I was a bit too quick to condemn there Paul as I'm a confirmed Loctite user on the right application so yes, on a twin crank web shaft such as this once the cranks are set in place the flywheel (unless it's two halves) isn't going very far but, tongue in cheek aside, I still wouldn't advocate it
And of course, the grub screw is heretic but it does have it's place and it does offer a much easier method of disassembly/movement if required.
I've studied a fair number of stationary engines over the years not to mention images but cannot recall ever seeing a sunken gib headed key on a flywheel – unless the slot is open ended.
Whatever, Doc G has more than enough to make a decision on but here are a few images that may help, not only on flywheels but other areas too
You can only just see the staked keys on this gorgeous McNaught Corliss valved engine in the Science & Industry (not Technology as previously said) museum in Manchester

This is the flywheel on the Galloways piston drop valve cross compound engine at the same place

A main bearing on another cross compound in the Kew Bridge museum. Built by Simpson it has an identical twin which was situated in the Strumpshaw St. Eng. Museum in Norfolk. Note the centre in the shaft, no key in the crank web and thin nuts on top plus other details.

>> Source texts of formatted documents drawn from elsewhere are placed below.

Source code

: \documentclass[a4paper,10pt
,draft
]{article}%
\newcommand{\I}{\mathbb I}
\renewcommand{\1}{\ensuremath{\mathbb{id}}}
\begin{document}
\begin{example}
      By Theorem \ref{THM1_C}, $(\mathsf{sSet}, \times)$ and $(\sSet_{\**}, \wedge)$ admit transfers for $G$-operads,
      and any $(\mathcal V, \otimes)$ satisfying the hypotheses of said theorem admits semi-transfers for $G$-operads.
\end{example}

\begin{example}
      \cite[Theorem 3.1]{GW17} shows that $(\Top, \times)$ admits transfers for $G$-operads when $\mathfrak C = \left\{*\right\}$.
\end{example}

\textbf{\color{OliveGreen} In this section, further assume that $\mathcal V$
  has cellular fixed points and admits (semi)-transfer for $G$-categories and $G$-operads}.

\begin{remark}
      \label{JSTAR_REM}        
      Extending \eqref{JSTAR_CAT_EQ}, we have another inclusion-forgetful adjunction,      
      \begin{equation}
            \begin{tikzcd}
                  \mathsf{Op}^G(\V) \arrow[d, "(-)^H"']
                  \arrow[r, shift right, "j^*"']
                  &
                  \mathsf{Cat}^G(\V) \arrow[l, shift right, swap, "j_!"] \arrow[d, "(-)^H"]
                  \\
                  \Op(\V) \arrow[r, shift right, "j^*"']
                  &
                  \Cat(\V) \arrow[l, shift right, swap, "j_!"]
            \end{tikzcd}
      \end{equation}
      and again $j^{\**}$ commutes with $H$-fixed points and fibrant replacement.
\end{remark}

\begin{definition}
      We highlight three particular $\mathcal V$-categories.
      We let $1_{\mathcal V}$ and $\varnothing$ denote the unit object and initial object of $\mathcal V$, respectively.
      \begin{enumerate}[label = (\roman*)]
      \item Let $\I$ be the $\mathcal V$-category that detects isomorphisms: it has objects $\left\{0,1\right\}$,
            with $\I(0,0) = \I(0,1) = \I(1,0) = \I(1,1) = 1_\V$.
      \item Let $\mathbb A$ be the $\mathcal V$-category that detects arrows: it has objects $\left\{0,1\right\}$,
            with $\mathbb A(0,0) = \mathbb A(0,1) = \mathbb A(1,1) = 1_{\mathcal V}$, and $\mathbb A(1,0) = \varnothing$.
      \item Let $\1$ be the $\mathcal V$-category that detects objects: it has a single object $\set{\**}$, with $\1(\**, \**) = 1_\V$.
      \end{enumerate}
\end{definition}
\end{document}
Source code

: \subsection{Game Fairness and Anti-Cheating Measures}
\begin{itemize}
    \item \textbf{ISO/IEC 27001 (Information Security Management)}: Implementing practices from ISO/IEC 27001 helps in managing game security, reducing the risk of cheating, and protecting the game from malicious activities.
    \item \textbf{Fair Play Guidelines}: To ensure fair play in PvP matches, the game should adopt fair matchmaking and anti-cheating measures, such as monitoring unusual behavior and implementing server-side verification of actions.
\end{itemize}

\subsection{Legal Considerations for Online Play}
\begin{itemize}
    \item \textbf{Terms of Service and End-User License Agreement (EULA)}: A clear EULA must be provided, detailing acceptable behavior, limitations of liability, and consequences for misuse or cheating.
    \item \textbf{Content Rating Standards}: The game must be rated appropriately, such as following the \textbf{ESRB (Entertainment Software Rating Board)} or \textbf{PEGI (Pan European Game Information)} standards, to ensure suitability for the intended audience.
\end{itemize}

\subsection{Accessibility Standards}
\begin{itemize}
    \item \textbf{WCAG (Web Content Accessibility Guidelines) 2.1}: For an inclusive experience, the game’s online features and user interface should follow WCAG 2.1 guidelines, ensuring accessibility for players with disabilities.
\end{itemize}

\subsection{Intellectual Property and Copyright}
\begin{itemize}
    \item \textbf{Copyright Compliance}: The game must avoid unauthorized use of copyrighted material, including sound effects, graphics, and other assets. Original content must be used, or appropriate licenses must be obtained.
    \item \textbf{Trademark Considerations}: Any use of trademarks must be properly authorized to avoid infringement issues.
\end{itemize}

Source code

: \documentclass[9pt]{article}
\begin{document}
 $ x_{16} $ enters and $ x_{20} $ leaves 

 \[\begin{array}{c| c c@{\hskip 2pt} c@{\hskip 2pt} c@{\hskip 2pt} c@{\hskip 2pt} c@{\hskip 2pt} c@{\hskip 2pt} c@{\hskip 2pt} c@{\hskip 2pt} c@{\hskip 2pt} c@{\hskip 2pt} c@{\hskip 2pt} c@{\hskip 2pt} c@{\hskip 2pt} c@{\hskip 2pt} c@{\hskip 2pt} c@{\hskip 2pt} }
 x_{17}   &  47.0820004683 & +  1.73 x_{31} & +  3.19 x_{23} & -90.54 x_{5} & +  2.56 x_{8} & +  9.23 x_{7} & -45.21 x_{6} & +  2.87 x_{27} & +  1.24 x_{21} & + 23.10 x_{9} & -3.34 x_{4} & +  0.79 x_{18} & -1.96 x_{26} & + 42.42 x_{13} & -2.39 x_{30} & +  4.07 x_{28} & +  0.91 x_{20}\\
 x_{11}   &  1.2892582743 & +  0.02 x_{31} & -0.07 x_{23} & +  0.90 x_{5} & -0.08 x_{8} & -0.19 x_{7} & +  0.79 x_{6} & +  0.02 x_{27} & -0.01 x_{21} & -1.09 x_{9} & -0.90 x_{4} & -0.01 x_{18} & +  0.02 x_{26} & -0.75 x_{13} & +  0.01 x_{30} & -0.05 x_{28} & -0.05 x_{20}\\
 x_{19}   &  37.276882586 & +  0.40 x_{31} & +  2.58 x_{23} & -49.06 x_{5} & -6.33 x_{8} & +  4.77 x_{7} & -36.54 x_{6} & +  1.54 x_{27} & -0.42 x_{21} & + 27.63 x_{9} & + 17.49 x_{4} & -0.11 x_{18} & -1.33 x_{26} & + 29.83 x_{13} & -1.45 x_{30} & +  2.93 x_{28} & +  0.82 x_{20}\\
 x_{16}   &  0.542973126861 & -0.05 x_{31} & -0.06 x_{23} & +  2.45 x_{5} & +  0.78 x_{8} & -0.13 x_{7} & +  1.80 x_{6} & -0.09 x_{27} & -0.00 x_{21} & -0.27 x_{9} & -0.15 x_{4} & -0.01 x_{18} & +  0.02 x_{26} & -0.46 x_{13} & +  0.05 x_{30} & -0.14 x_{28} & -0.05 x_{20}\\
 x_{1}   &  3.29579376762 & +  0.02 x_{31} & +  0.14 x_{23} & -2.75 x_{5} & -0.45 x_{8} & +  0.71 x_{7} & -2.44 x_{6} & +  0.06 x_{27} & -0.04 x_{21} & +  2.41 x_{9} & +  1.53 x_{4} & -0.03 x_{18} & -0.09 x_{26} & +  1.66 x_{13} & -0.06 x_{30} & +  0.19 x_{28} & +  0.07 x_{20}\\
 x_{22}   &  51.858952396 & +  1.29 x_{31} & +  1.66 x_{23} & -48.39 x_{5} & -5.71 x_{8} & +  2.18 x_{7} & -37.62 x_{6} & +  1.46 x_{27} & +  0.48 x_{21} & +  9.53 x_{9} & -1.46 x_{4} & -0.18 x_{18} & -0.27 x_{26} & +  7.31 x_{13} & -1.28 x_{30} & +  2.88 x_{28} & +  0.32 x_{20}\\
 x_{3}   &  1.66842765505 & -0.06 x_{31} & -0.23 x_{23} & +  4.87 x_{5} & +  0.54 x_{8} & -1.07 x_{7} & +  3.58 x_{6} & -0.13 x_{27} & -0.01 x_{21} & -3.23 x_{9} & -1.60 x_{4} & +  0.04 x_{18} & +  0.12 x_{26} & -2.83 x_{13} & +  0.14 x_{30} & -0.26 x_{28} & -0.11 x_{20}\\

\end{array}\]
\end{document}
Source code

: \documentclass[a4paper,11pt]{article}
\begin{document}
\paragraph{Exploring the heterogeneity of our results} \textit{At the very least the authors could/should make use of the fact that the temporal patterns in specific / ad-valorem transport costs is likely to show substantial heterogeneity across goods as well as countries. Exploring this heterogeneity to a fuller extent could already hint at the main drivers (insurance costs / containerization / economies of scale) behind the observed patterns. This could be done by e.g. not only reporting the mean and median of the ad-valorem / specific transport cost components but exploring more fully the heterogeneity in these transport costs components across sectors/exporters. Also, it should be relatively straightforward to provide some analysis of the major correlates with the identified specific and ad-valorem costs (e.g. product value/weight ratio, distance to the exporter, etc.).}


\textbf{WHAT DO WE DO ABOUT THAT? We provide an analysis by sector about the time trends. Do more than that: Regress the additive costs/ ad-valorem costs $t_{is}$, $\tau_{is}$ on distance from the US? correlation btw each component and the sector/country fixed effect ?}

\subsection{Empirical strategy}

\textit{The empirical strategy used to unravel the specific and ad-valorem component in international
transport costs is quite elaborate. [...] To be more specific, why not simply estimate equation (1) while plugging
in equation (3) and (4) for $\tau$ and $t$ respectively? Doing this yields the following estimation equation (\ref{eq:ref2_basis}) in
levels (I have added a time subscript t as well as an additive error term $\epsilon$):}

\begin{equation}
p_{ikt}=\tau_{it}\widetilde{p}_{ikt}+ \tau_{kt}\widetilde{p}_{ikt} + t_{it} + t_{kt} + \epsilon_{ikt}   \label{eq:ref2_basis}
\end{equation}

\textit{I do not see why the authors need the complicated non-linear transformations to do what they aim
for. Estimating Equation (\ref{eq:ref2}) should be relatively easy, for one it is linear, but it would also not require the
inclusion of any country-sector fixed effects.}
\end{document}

And another main out rig bearing, more in keeping with Doc's intentions on the Hick and Hargreaves Corliss valved engine in Forncett. Note the typical variation in nuts on a renovated museum exhibit

With regard to the actual machining a slot or keyway. Like most matters there's a huge variation on the manner in which to achieve either. Regrettably however, most are not conducive with doing it on an ML7 with limited kit – to my mind that is the major factor to be taken into consideration before offering advice that the recipient would find difficult if not extremely unlikely to be able to put into practice.